What you need to do: Reproduce the lines below verbatim. Pictures are to be omitted.

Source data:
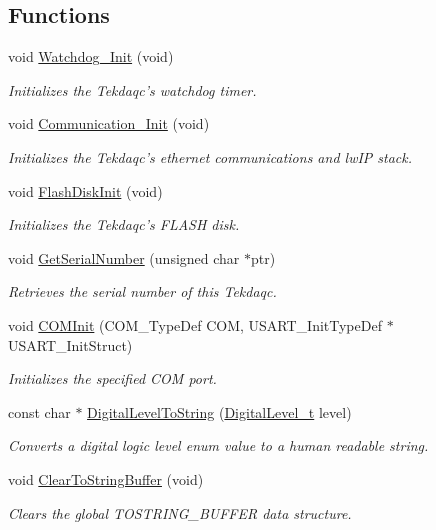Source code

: \subsection*{Functions}
\begin{DoxyCompactItemize}
\item 
void \hyperlink{group__tekdaqc__configuration_ga495a07bd1939981855363ee899e619ed}{Watchdog\-\_\-\-Init} (void)
\begin{DoxyCompactList}\small\item\em Initializes the Tekdaqc's watchdog timer. \end{DoxyCompactList}\item 
void \hyperlink{group__tekdaqc__configuration_ga77b9940dbe07de4765c23c27baf1de40}{Communication\-\_\-\-Init} (void)
\begin{DoxyCompactList}\small\item\em Initializes the Tekdaqc's ethernet communications and lw\-I\-P stack. \end{DoxyCompactList}\item 
void \hyperlink{group__tekdaqc__configuration_ga38dfe3d6b1f6f3da8b74612f51b0f479}{Flash\-Disk\-Init} (void)
\begin{DoxyCompactList}\small\item\em Initializes the Tekdaqc's F\-L\-A\-S\-H disk. \end{DoxyCompactList}\item 
void \hyperlink{group__tekdaqc__configuration_gabd78ed6a110b5878ee2388cb706ada9a}{Get\-Serial\-Number} (unsigned char $\ast$ptr)
\begin{DoxyCompactList}\small\item\em Retrieves the serial number of this Tekdaqc. \end{DoxyCompactList}\item 
void \hyperlink{group__tekdaqc__configuration_gaec08ef6f9e4d5e29da8f7af0490930b7}{C\-O\-M\-Init} (C\-O\-M\-\_\-\-Type\-Def C\-O\-M, U\-S\-A\-R\-T\-\_\-\-Init\-Type\-Def $\ast$U\-S\-A\-R\-T\-\_\-\-Init\-Struct)
\begin{DoxyCompactList}\small\item\em Initializes the specified C\-O\-M port. \end{DoxyCompactList}\item 
const char $\ast$ \hyperlink{group__tekdaqc__configuration_ga5aeffa7a603f954a637f967f37c29ec6}{Digital\-Level\-To\-String} (\hyperlink{group__board__channel__constants_gaee574a0d48c41a3e5426ffbf8ac4c5c4}{Digital\-Level\-\_\-t} level)
\begin{DoxyCompactList}\small\item\em Converts a digital logic level enum value to a human readable string. \end{DoxyCompactList}\item 
void \hyperlink{group__tekdaqc__configuration_ga7fee54fd2d4e5ad001547a64d519bdb1}{Clear\-To\-String\-Buffer} (void)
\begin{DoxyCompactList}\small\item\em Clears the global T\-O\-S\-T\-R\-I\-N\-G\-\_\-\-B\-U\-F\-F\-E\-R data structure. \end{DoxyCompactList}\end{DoxyCompactItemize}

Reply:
Source code

: \subsection*{Functions}
\begin{DoxyCompactItemize}
\item 
void \hyperlink{group__tekdaqc__configuration_ga495a07bd1939981855363ee899e619ed}{Watchdog\-\_\-\-Init} (void)
\begin{DoxyCompactList}\small\item\em Initializes the Tekdaqc's watchdog timer. \end{DoxyCompactList}\item 
void \hyperlink{group__tekdaqc__configuration_ga77b9940dbe07de4765c23c27baf1de40}{Communication\-\_\-\-Init} (void)
\begin{DoxyCompactList}\small\item\em Initializes the Tekdaqc's ethernet communications and lw\-I\-P stack. \end{DoxyCompactList}\item 
void \hyperlink{group__tekdaqc__configuration_ga38dfe3d6b1f6f3da8b74612f51b0f479}{Flash\-Disk\-Init} (void)
\begin{DoxyCompactList}\small\item\em Initializes the Tekdaqc's F\-L\-A\-S\-H disk. \end{DoxyCompactList}\item 
void \hyperlink{group__tekdaqc__configuration_gabd78ed6a110b5878ee2388cb706ada9a}{Get\-Serial\-Number} (unsigned char $\ast$ptr)
\begin{DoxyCompactList}\small\item\em Retrieves the serial number of this Tekdaqc. \end{DoxyCompactList}\item 
void \hyperlink{group__tekdaqc__configuration_gaec08ef6f9e4d5e29da8f7af0490930b7}{C\-O\-M\-Init} (C\-O\-M\-\_\-\-Type\-Def C\-O\-M, U\-S\-A\-R\-T\-\_\-\-Init\-Type\-Def $\ast$U\-S\-A\-R\-T\-\_\-\-Init\-Struct)
\begin{DoxyCompactList}\small\item\em Initializes the specified C\-O\-M port. \end{DoxyCompactList}\item 
const char $\ast$ \hyperlink{group__tekdaqc__configuration_ga5aeffa7a603f954a637f967f37c29ec6}{Digital\-Level\-To\-String} (\hyperlink{group__board__channel__constants_gaee574a0d48c41a3e5426ffbf8ac4c5c4}{Digital\-Level\-\_\-t} level)
\begin{DoxyCompactList}\small\item\em Converts a digital logic level enum value to a human readable string. \end{DoxyCompactList}\item 
void \hyperlink{group__tekdaqc__configuration_ga7fee54fd2d4e5ad001547a64d519bdb1}{Clear\-To\-String\-Buffer} (void)
\begin{DoxyCompactList}\small\item\em Clears the global T\-O\-S\-T\-R\-I\-N\-G\-\_\-\-B\-U\-F\-F\-E\-R data structure. \end{DoxyCompactList}\end{DoxyCompactItemize}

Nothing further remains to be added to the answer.